▸ **WHAT YOU WILL DO**
Could you filter the records below and keep only the lines with the word "intersection"?
[DATA FOR THIS EXERCISE Boundary: Start]
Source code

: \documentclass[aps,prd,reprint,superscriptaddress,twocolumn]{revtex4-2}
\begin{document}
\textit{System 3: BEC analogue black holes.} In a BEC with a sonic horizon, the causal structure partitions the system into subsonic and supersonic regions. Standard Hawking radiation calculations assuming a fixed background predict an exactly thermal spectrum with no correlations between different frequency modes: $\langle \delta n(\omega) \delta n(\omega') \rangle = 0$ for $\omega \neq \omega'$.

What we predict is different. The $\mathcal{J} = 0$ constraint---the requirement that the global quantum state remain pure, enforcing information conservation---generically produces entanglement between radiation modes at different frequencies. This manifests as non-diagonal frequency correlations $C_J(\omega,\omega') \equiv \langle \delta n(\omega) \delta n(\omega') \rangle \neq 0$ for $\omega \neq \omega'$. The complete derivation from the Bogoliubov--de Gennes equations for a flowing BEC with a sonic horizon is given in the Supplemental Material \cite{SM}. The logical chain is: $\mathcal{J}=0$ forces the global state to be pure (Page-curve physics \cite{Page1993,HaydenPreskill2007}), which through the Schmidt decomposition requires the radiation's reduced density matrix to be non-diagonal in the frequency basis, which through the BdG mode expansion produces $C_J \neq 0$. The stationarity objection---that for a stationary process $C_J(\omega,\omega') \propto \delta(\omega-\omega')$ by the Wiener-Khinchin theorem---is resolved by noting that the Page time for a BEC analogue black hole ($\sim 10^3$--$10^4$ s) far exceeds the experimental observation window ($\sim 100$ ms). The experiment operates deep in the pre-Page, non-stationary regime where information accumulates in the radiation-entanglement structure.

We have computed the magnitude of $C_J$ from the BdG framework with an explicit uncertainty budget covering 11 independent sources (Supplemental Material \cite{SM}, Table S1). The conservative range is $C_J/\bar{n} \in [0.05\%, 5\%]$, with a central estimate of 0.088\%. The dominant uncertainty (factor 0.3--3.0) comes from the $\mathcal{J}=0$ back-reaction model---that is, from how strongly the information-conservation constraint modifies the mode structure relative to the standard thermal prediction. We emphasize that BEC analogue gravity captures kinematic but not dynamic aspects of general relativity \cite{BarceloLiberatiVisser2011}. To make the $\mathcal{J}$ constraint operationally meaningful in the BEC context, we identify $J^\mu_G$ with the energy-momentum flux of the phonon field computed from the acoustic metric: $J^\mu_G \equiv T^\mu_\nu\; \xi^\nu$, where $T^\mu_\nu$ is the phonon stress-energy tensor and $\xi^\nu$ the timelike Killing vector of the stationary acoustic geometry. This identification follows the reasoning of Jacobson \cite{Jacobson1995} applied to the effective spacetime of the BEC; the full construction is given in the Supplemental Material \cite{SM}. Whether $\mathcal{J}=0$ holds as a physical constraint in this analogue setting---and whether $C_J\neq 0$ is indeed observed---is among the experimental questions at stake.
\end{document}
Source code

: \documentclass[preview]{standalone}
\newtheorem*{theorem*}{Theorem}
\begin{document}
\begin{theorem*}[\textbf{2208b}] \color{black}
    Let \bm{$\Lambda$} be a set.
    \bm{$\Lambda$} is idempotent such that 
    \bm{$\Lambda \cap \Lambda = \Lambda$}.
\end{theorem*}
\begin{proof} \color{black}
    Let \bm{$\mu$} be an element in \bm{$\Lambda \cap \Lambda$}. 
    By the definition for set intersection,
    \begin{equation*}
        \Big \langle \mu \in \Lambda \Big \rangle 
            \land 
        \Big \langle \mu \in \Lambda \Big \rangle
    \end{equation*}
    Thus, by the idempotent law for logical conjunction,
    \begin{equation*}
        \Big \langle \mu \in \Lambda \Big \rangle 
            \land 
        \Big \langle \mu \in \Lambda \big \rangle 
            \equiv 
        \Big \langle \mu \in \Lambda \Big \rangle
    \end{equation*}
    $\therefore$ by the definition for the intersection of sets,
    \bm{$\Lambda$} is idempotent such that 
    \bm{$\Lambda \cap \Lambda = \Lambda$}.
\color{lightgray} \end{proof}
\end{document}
[DATA FOR THIS EXERCISE Boundary: End]
▸ **REPLY**
    By the definition for set intersection,
    $\therefore$ by the definition for the intersection of sets,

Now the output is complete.